Sendetermin geplatzt
Darum konnte der ZDF-Fernsehgarten nicht pünktlich starten
Die bekannte Show ZDF-Fernsehgarten konnte am Sonntag nicht pünktlich beginnen. Normalerweise geht es um Punkt 12 Uhr los, doch heftiger Starkregen zwang die Verantwortlichen dazu, den Start nach hinten zu verschieben. Mit einer Verspätung von 12 Minuten betrat Moderatorin Andrea Kiewel schließlich die Bühne, um das Publikum vor Ort und vor den TV-Geräten zu begrüßen.
Kiewel hatte große Sorgen
"Willkommen auf dem Gewitter-Lerchenberg. Ein bisschen später als gewöhnlich, und das aus gutem Grund. Sie ahnen nicht, was hier los war", berichtete die 60-jährige Moderatorin sichtlich bewegt. Sie offenbarte zudem, dass sie kurzzeitig Angst hatte, vor leeren Rängen zu stehen: "Erstens, dass es wie während Corona ist und ich hier alleine stehe, oder, dass wir in diesem komplett unsexy Gartenstudio starten müssen." Da die Regenwolken jedoch abzogen, bedankte sie sich bei den Zuschauern mit den Worten: "Danke, dass Sie ausgeharrt haben".

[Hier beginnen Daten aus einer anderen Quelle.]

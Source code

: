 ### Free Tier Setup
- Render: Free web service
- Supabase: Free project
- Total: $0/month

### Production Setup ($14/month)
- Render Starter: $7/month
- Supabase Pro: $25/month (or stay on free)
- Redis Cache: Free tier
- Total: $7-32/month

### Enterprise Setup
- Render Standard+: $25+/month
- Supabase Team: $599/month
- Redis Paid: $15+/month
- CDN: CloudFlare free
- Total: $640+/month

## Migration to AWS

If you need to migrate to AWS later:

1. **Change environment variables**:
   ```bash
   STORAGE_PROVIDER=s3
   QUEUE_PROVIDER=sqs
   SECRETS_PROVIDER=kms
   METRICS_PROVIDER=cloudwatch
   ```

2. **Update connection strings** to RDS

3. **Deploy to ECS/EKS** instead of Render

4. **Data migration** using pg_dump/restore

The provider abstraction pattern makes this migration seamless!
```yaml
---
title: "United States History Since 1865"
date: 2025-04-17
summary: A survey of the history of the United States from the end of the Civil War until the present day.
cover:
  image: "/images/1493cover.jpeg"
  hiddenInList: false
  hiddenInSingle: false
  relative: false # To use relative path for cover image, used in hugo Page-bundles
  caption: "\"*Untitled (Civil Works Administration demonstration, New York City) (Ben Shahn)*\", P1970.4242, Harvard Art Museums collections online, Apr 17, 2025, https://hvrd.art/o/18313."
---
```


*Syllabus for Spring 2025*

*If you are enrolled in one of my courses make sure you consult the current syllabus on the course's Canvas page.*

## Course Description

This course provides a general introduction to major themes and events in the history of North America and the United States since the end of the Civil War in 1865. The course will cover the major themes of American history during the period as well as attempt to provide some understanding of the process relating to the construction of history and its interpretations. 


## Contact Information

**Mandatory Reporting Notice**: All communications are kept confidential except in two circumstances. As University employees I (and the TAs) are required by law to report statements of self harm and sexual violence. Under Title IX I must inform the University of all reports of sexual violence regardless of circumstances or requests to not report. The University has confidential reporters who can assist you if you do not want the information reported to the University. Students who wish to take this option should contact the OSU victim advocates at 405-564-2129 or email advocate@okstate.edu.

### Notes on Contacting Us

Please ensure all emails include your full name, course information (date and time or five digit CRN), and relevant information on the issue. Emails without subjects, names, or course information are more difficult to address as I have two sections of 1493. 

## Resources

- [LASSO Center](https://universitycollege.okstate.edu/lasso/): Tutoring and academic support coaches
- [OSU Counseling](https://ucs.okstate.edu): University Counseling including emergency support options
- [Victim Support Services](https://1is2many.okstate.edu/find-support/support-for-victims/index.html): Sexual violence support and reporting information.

Bereits frühere Evakuierungen erlebt
Ein solcher Wetterumschwung ist für den ZDF-Fernsehgarten allerdings kein Einzelfall. Bereits im Juli 2025 machten strömender Regen und ein heftiges Gewitter das Gelände für die Zuschauer zu gefährlich. Damals zogen Andrea Kiewel und ihr Co-Moderator Rudi Cerne mit den Musik-Acts und weiteren Gästen ins Gartenstudio um. Auch im Jahr 2019 musste das Außenstudio wegen eines Unwetters schon einmal evakuiert werden.